Solar Notches Some Local Wins While Battery Storage Hears Boos

And more of the week’s top news in renewable energy conflicts.

The United States.
Heatmap Illustration/Getty Images

1. Hampden County, Massachusetts – Disgruntled residents in the small city of Westfield have won their fight against a Jupiter Power battery storage project.

2. Staten Island, New York – Speaking of people booing battery storage, the battle over BESS on Staten Island is potentially turning into major litigation.

  • Staten Island Borough President Vito Fossella – who eagle-eyed Fight readers will remember I’ve previously interviewed about BESS – disclosed last week that his office will file a lawsuit to try and block new projects in the borough.
  • The potential lawsuit arrives as state legislators representing Staten Island this week claim to have successfully stopped regulatory approvals for a Hecate battery storage proposal in the borough.

3. Montgomery County, Maryland – County planners have approved a small solar farm on agricultural lands in the small D.C. exurb of Rockville surprising even the project’s developer Chaberton Energy.

  • As a Rockville native, however, this doesn’t surprise me. My home town has a very strong liberal bent but has recently undergone a rapid expansion in housing and urban development, indicating a low risk for NIMBYs gumming up the works.
  • This is echoed in Heatmap Pro data, which shows Rockville has a high renewable energy support score and a low risk for opposition.

4. Mecklenburg County, Virginia – A 90-acre RWE solar project has been rejected for the second time by county officials despite the developer slimming down the project size in response to local complaints.

  • This RWE effort, dubbed the Antlers Road solar farm, has been in the works for years. But it hasn’t been approved yet due to a county ordinance that put a cap on the acreage allowed for solar projects – which RWE has sued to try and kill, arguing it is arbitrary and capricious.

5. Licking County, Ohio – The Ohio Supreme Court is allowing Open Road Renewables’ utility-scale Harvey Solar project to proceed over objections from angry neighbors.

  • In an opinion issued this week, justices ruled unanimously that the Ohio Public Siting Board complied with the law when it approved Harvey Solar, finding the points raised by residents who appealed the decision “lack merit.”

6. Adams County, Illinois – It’s not all sunshine and roses in the Midwest though, as even a relatively tiny solar farm is struggling to get approval in rural Illinois.
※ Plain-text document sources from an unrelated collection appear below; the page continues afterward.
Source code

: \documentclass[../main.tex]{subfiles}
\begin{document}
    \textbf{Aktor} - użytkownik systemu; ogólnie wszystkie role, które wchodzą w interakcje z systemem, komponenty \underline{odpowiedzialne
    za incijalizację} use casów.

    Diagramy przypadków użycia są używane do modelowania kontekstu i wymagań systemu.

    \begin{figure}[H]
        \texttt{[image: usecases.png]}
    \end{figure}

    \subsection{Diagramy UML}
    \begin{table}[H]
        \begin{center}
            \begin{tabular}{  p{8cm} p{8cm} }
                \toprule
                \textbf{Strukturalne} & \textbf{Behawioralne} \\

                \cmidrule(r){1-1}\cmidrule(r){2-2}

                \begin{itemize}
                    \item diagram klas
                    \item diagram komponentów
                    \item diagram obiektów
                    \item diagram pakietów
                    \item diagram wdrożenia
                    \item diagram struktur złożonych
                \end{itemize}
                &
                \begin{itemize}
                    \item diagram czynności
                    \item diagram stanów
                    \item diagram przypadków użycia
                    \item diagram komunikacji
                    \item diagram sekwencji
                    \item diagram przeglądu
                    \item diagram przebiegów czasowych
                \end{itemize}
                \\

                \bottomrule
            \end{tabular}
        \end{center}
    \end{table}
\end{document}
  • Residents of the small town of Ursa appear to be up in arms over a 4-acre project proposed by Greenkey Solar, citing fears about property values, visual impacts, and potential implications for wildlife.

7. Pierce County, Wisconsin – An AES utility-scale solar farm is getting significant pushback from surrounding residents over farmland impacts.

8. Dickinson County, Iowa – Invenergy has removed some turbines from its Red Rock Wind Energy Center in a bid to try and overcome a vocal contingent of opposition in the county.

  • I’m bearish on this strategy working, as Heatmap Pro data indicates a 97% opposition score – meaning the folks who hate wind may be systemic and not just go away with a slimmed-down project design.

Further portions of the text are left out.